Après l’Armide de Gluck, c’est au tour de celle de Lully d’être présentée à l’Opéra-Comique, toujours avec Christophe Rousset et ses Talens lyriques, et toujours dans une mise en scène de Lilo Baur, nettement plus inspirée.
En 2022, l’Opéra-Comique avait présenté l’un des chefs-d’œuvre de Christoph Willibald Gluck, créée en 1777, son Armide, composée sur le livret de Philippe Quinault et dont l’histoire et l’écriture s’inspirent de la Jérusalem délivrée, long poème épique de Torquato Tasso, dit le Tasse.
Mais pour l’une de ses dernières compositions prestigieuses sur commande du roi Louis XIV, féru de divertissements grandioses pour ses fêtes à Versailles, Jean-Baptiste Lully avait déjà proposé en 1686, une Armide, sur le même livret, peu de temps avant sa mort.
Prince de « la tragédie lyrique », cette forme d’opéra spécifiquement française, le couple Lully-Quinault s’était rendu célèbre pour avoir porté à la perfection ce genre en opposition à l’opéra italien alors dominant en Europe : il s’agissait de fusionner divers arts de scène comme le ballet de cour (auquel les rois participaient directement), la Pastorale (où le sujet bucolique domine), la Pièce à machines (qui permettaient de déployer d’importants moyens pour représenter des décors complexe) avec ceux de la comédie théâtrale et de l’opéra. Lully et Quinault avaient pour référence la tragédie classique de Racine ou de Corneille et leurs œuvres comprenaient cinq actes et un prologue avec un dénouement forcément tragique.

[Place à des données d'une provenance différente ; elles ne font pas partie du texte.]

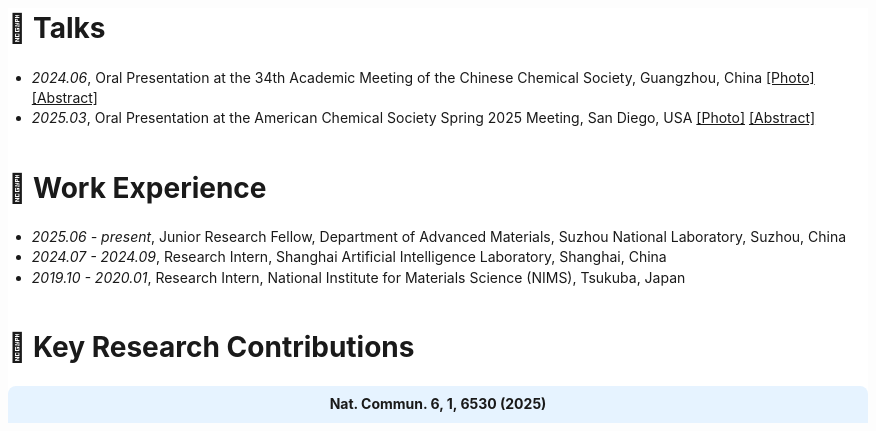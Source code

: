 # 💬 Talks
- *2024.06*, Oral Presentation at the 34th Academic Meeting of the Chinese Chemical Society, Guangzhou, China [[Photo]](images/f9be59b9d29bae9d60bbb2e4a898867b.jpg) [[Abstract]](https://www.chemsoc.org.cn/meeting/34th/home/viewpaper.php?id=102458)
- *2025.03*, Oral Presentation at the American Chemical Society Spring 2025 Meeting, San Diego, USA [[Photo]](images/7b46b29e4ff6e14fd8ecad309b504d2a.jpg) [[Abstract]](https://acs.digitellinc.com/live/34/session/551145)
  
# 💼 Work Experience
- *2025.06 - present*, Junior Research Fellow, Department of Advanced Materials, Suzhou National Laboratory, Suzhou, China
- *2024.07 - 2024.09*, Research Intern, Shanghai Artificial Intelligence Laboratory, Shanghai, China
- *2019.10 - 2020.01*, Research Intern, National Institute for Materials Science (NIMS), Tsukuba, Japan

# 📝 Key Research Contributions

<div class='paper-box'>
  <div class='paper-box-image'>
    <div style="position: relative; width: 100%;">
      <div style="background-color: #E6F3FF; padding: 8px; text-align: center; font-weight: bold; border-radius: 8px 8px 0 0;">
        Nat. Commun. 6, 1, 6530 (2025)
      </div>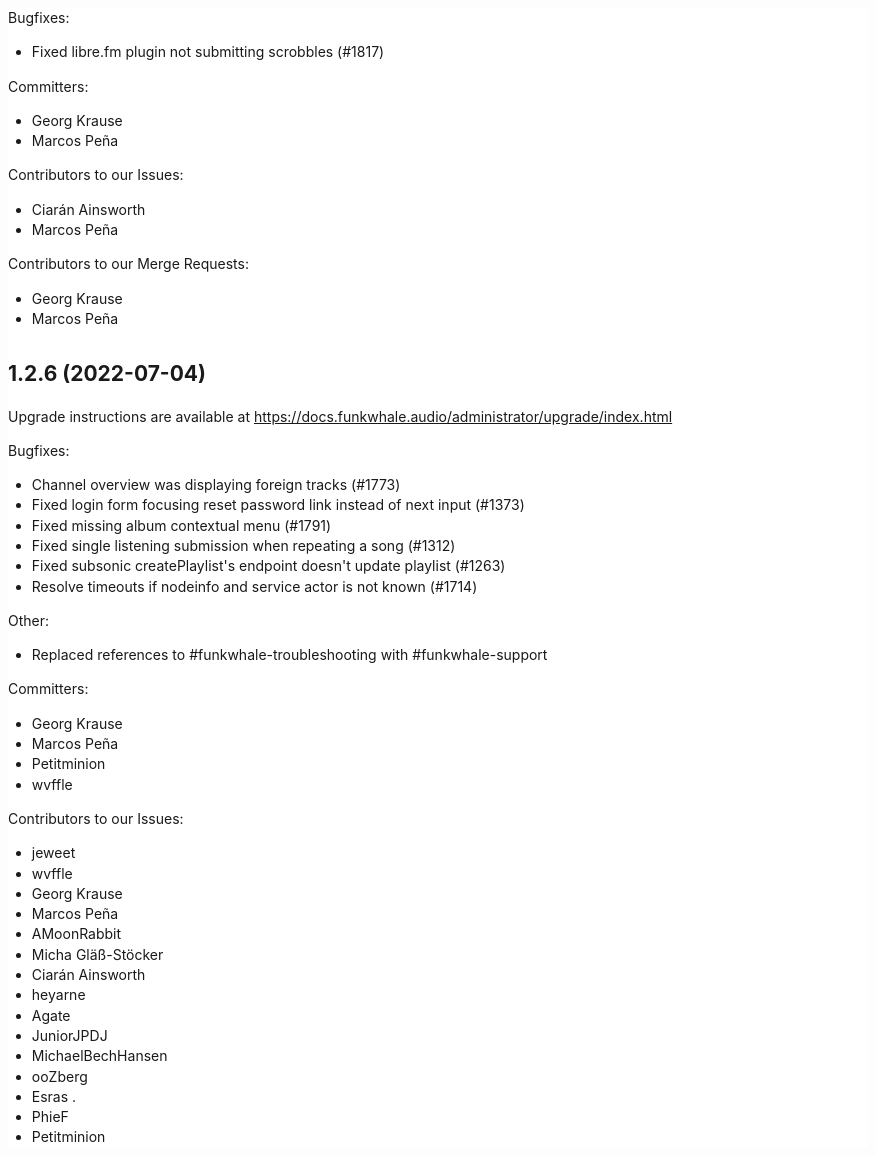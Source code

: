 Bugfixes:

- Fixed libre.fm plugin not submitting scrobbles (#1817)

Committers:

- Georg Krause
- Marcos Peña

Contributors to our Issues:

- Ciarán Ainsworth
- Marcos Peña

Contributors to our Merge Requests:

- Georg Krause
- Marcos Peña

## 1.2.6 (2022-07-04)

Upgrade instructions are available at
https://docs.funkwhale.audio/administrator/upgrade/index.html

Bugfixes:

- Channel overview was displaying foreign tracks (#1773)
- Fixed login form focusing reset password link instead of next input (#1373)
- Fixed missing album contextual menu (#1791)
- Fixed single listening submission when repeating a song (#1312)
- Fixed subsonic createPlaylist's endpoint doesn't update playlist (#1263)
- Resolve timeouts if nodeinfo and service actor is not known (#1714)

Other:

- Replaced references to #funkwhale-troubleshooting with #funkwhale-support

Committers:

- Georg Krause
- Marcos Peña
- Petitminion
- wvffle

Contributors to our Issues:

- jeweet
- wvffle
- Georg Krause
- Marcos Peña
- AMoonRabbit
- Micha Gläß-Stöcker
- Ciarán Ainsworth
- heyarne
- Agate
- JuniorJPDJ
- MichaelBechHansen
- ooZberg
- Esras .
- PhieF
- Petitminion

Au-delà de la construction de l’œuvre, Lully s’éloigne également de la déclamation en cours depuis les origines de l’opéra en 1600 avec Monteverdi pour développer le beau chant (bel canto), multipliant les variations en ornementations mais aussi en expressions de sentiments divers pour ces répétitions de phrases identiques que sont les Da Capo.

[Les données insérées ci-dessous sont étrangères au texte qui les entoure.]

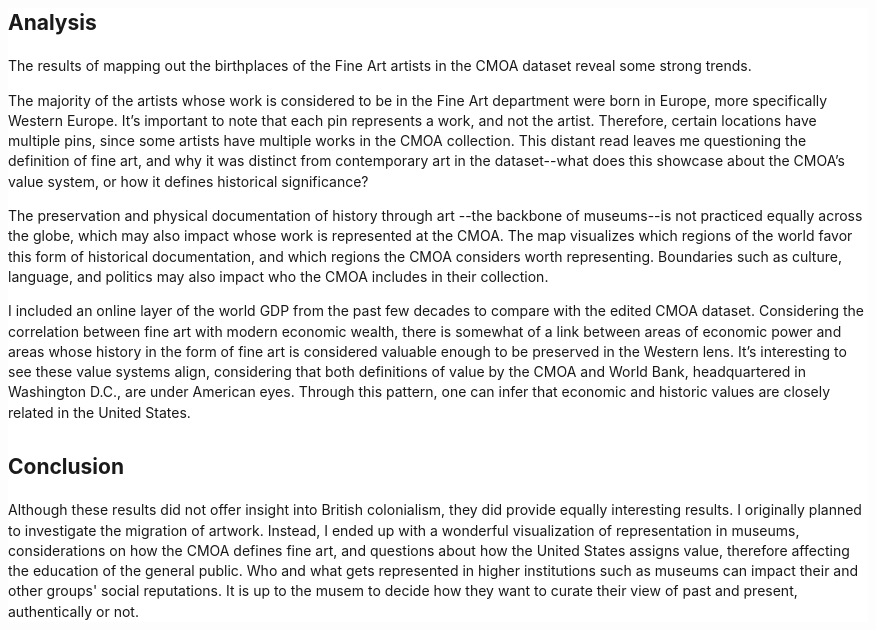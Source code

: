 
## Analysis

The results of mapping out the birthplaces of the Fine Art artists in the CMOA dataset reveal some strong trends. 

The majority of the artists whose work is considered to be in the Fine Art department were born in Europe, more specifically Western Europe. It’s important to note that each pin represents a work, and not the artist. Therefore, certain locations have multiple pins, since some artists have multiple works in the CMOA collection. This distant read leaves me questioning the definition of fine art, and why it was distinct from contemporary art in the dataset--what does this showcase about the CMOA’s value system, or how it defines historical significance? 

The preservation and physical documentation of history through art --the backbone of museums--is not practiced equally across the globe, which may also impact whose work is represented at the CMOA. The map visualizes which regions of the world favor this form of historical documentation, and which regions the CMOA considers worth representing. Boundaries such as culture, language, and politics may also impact who the CMOA includes in their collection.

I included an online layer of the world GDP from the past few decades to compare with the edited CMOA dataset. Considering the correlation between fine art with modern economic wealth, there is somewhat of a link between areas of economic power and areas whose history in the form of fine art is considered valuable enough to be preserved in the Western lens. It’s interesting to see these value systems align, considering that both definitions of value by the CMOA and World Bank, headquartered in Washington D.C., are under American eyes. Through this pattern, one can infer that economic and historic values are closely related in the United States. 



## Conclusion


Although these results did not offer insight into British colonialism, they did provide equally interesting results. I originally planned to investigate the migration of artwork. Instead, I ended up with a wonderful visualization of representation in museums, considerations on how the CMOA defines fine art, and questions about how the United States assigns value, therefore affecting the education of the general public. Who and what gets represented in higher institutions such as museums can impact their and other groups' social reputations. It is up to the musem to decide how they want to curate their view of past and present,  authentically or not.
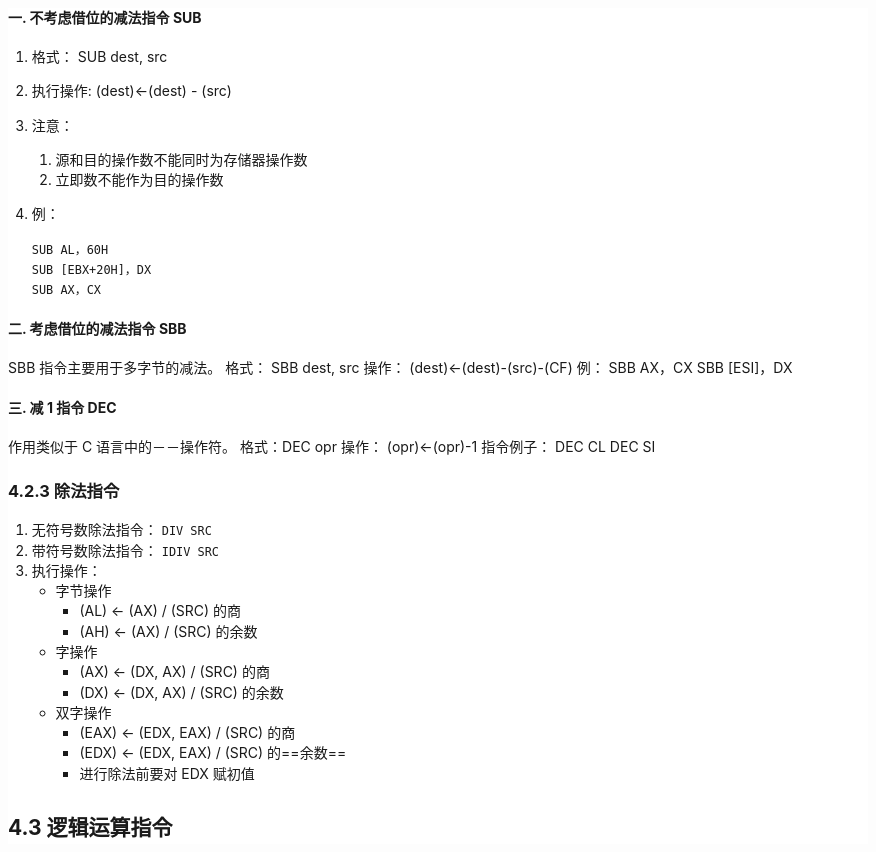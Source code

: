 #### 一. 不考虑借位的减法指令 SUB

1. 格式： SUB dest, src

2. 执行操作: (dest)←(dest) - (src)

3. 注意：

   1. 源和目的操作数不能同时为存储器操作数
   2. 立即数不能作为目的操作数

4. 例：

   ```assembly
   SUB AL，60H
   SUB [EBX+20H]，DX
   SUB AX，CX
   ```

#### 二. 考虑借位的减法指令 SBB

SBB 指令主要用于多字节的减法。
格式： SBB dest, src
操作： (dest)←(dest)-(src)-(CF)
例：
SBB AX，CX
SBB [ESI]，DX

#### 三. 减 1 指令 DEC

作用类似于 C 语言中的－－操作符。
格式：DEC opr
操作： (opr)←(opr)-1
指令例子：
DEC CL
DEC SI

### 4.2.3 除法指令

1. 无符号数除法指令： `DIV SRC`
2. 带符号数除法指令： `IDIV SRC`
3. 执行操作：
   - 字节操作
     - (AL) ← (AX) / (SRC) 的商
     - (AH) ← (AX) / (SRC) 的余数
   - 字操作
     - (AX) ← (DX, AX) / (SRC) 的商
     - (DX) ← (DX, AX) / (SRC) 的余数
   - 双字操作
     - (EAX) ← (EDX, EAX) / (SRC) 的商
     - (EDX) ← (EDX, EAX) / (SRC) 的==余数==
     - 进行除法前要对 EDX 赋初值

## 4.3 逻辑运算指令
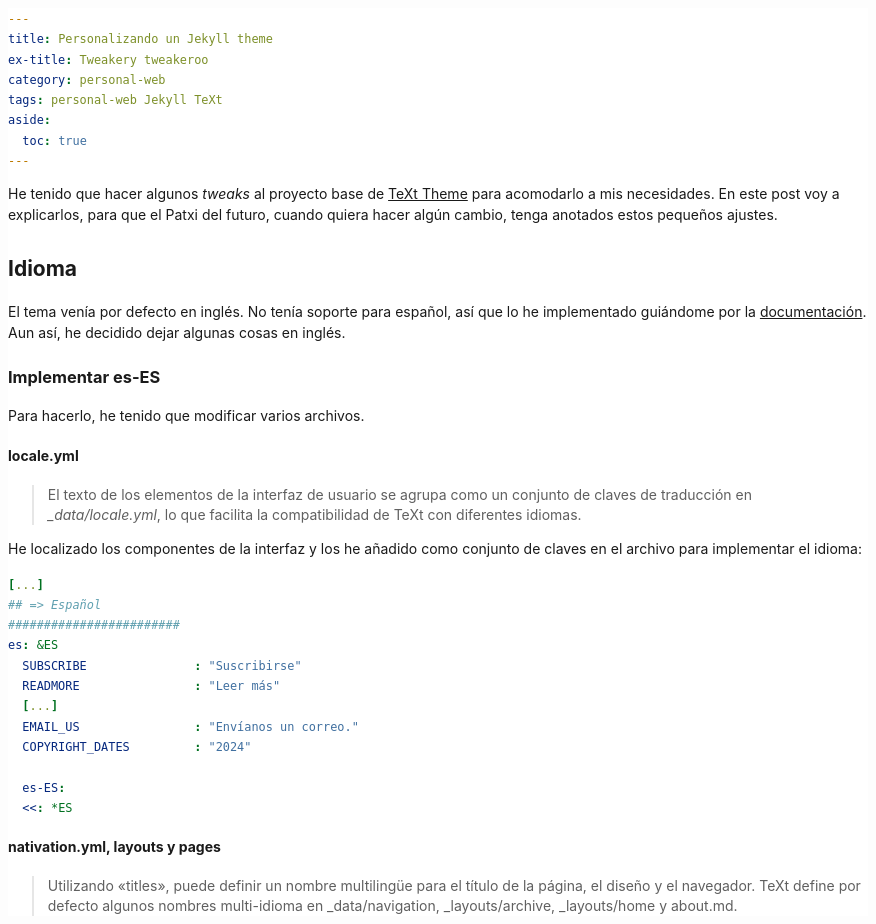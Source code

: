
 ```yaml
---
title: Personalizando un Jekyll theme
ex-title: Tweakery tweakeroo
category: personal-web
tags: personal-web Jekyll TeXt
aside:
  toc: true
---
```

He tenido que hacer algunos *tweaks* al proyecto base de [TeXt Theme](https://kitian616.github.io/jekyll-TeXt-theme/) para acomodarlo a mis necesidades. En este post voy a explicarlos, para que el Patxi del futuro, cuando quiera hacer algún cambio, tenga anotados estos pequeños ajustes.




## Idioma
El tema venía por defecto en inglés. No tenía soporte para español, así que lo he implementado guiándome por la [documentación](https://kitian616.github.io/jekyll-TeXt-theme/docs/en/i18n). Aun así, he decidido dejar algunas cosas en inglés.


### Implementar es-ES

Para hacerlo, he tenido que modificar varios archivos.

#### locale.yml

> El texto de los elementos de la interfaz de usuario se agrupa como un conjunto de claves de traducción en *_data/locale.yml*, lo que facilita la compatibilidad de TeXt con diferentes idiomas.

He localizado los componentes de la interfaz y los he añadido como conjunto de claves en el archivo para implementar el idioma:

```yml
[...]
## => Español
########################
es: &ES
  SUBSCRIBE               : "Suscribirse"
  READMORE                : "Leer más"
  [...]
  EMAIL_US                : "Envíanos un correo."
  COPYRIGHT_DATES         : "2024"

  es-ES:
  <<: *ES
```
#### nativation.yml, layouts y pages
>Utilizando «titles», puede definir un nombre multilingüe para el título de la página, el diseño y el navegador. TeXt define por defecto algunos nombres multi-idioma en _data/navigation, _layouts/archive, _layouts/home y about.md.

Et c’est cette magnifique œuvre que nous propose à présent la direction de l’Opéra-Comique.
Christophe Rousset et ses talens lyriques sont à nouveau conviés à la fête musicale tandis que Lilo Baur recycle sa mise en scène en gardant quelques buttes témoins des beaux décors de Bruno de Lavenère et de la chorégraphie de Cláudia de Serpa Soares.
Si les deux œuvres sont basées sur la même histoire/légende des Croisades, celle du combat guerrier et amoureux de la magicienne Armide pour conquérir le fougueux et indomptable Renaud, le plus prestigieux des chevaliers croisés de Godefroy, elles sont assez différentes musicalement et ce retour aux sources permettra à chacun d’identifier les évolutions et les influences croisées de la composition musicale au dix-septième siècle.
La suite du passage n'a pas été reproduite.